■ Records from a collection:

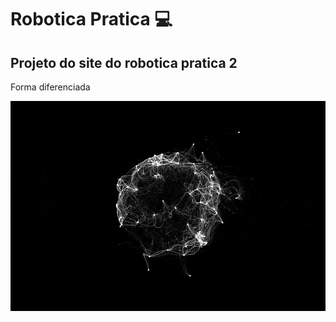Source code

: # Robotica Pratica :computer:
## Projeto do site do robotica pratica 2
Forma diferenciada

![Forma](https://github.com/JoaoReis7775/roboticapratica2/blob/master/imagem-animada-11161857355273.gif)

■ Directions: Line by line, retype the records above exactly, minus the images.

■ Response to this task:
Source code

: # Robotica Pratica :computer:
## Projeto do site do robotica pratica 2
Forma diferenciada

![Forma](https://github.com/JoaoReis7775/roboticapratica2/blob/master/imagem-animada-11161857355273.gif)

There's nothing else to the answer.